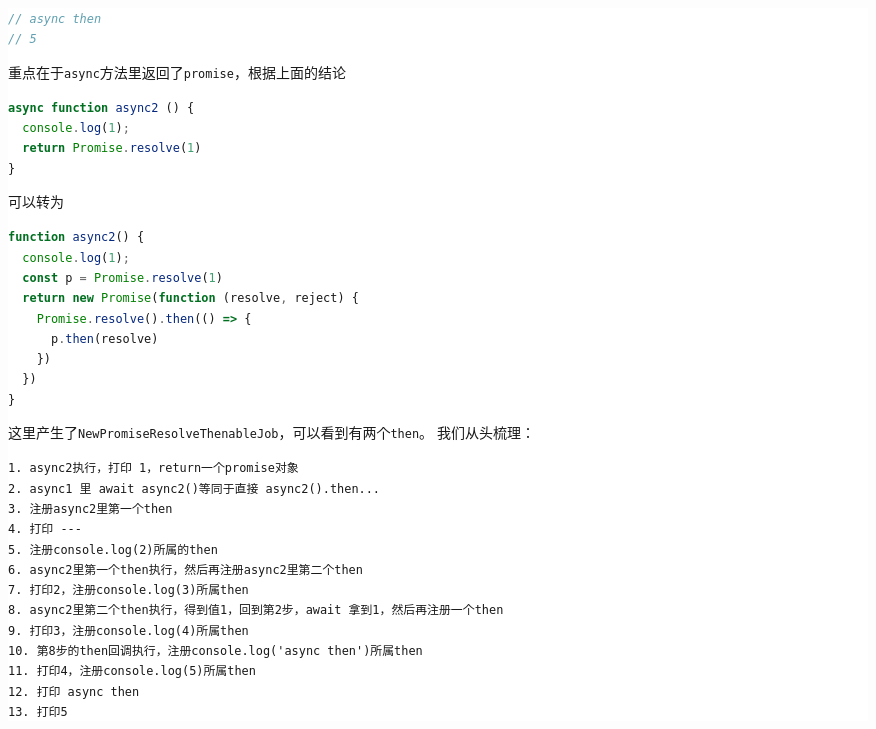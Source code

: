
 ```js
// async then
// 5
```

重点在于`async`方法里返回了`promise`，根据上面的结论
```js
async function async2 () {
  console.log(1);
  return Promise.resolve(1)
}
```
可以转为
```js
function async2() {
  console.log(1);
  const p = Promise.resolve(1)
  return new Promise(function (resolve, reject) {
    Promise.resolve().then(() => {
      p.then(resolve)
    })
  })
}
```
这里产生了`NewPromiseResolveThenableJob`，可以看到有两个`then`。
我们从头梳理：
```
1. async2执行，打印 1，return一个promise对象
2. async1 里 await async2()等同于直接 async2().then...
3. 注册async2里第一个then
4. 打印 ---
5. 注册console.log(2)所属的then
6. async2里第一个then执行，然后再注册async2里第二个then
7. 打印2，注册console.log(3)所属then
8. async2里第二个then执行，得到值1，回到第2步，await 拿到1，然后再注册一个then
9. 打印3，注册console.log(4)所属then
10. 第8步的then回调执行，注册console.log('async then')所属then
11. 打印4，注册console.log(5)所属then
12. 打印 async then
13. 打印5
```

* EXERCISE DIRECTIONS *
The records above are to be reproduced exactly; the pictures are to be left out.

* RESULT OF THE TASK *
Source code

:
 ```js
// async then
// 5
```

重点在于`async`方法里返回了`promise`，根据上面的结论
```js
async function async2 () {
  console.log(1);
  return Promise.resolve(1)
}
```
可以转为
```js
function async2() {
  console.log(1);
  const p = Promise.resolve(1)
  return new Promise(function (resolve, reject) {
    Promise.resolve().then(() => {
      p.then(resolve)
    })
  })
}
```
这里产生了`NewPromiseResolveThenableJob`，可以看到有两个`then`。
我们从头梳理：
```
1. async2执行，打印 1，return一个promise对象
2. async1 里 await async2()等同于直接 async2().then...
3. 注册async2里第一个then
4. 打印 ---
5. 注册console.log(2)所属的then
6. async2里第一个then执行，然后再注册async2里第二个then
7. 打印2，注册console.log(3)所属then
8. async2里第二个then执行，得到值1，回到第2步，await 拿到1，然后再注册一个then
9. 打印3，注册console.log(4)所属then
10. 第8步的then回调执行，注册console.log('async then')所属then
11. 打印4，注册console.log(5)所属then
12. 打印 async then
13. 打印5
```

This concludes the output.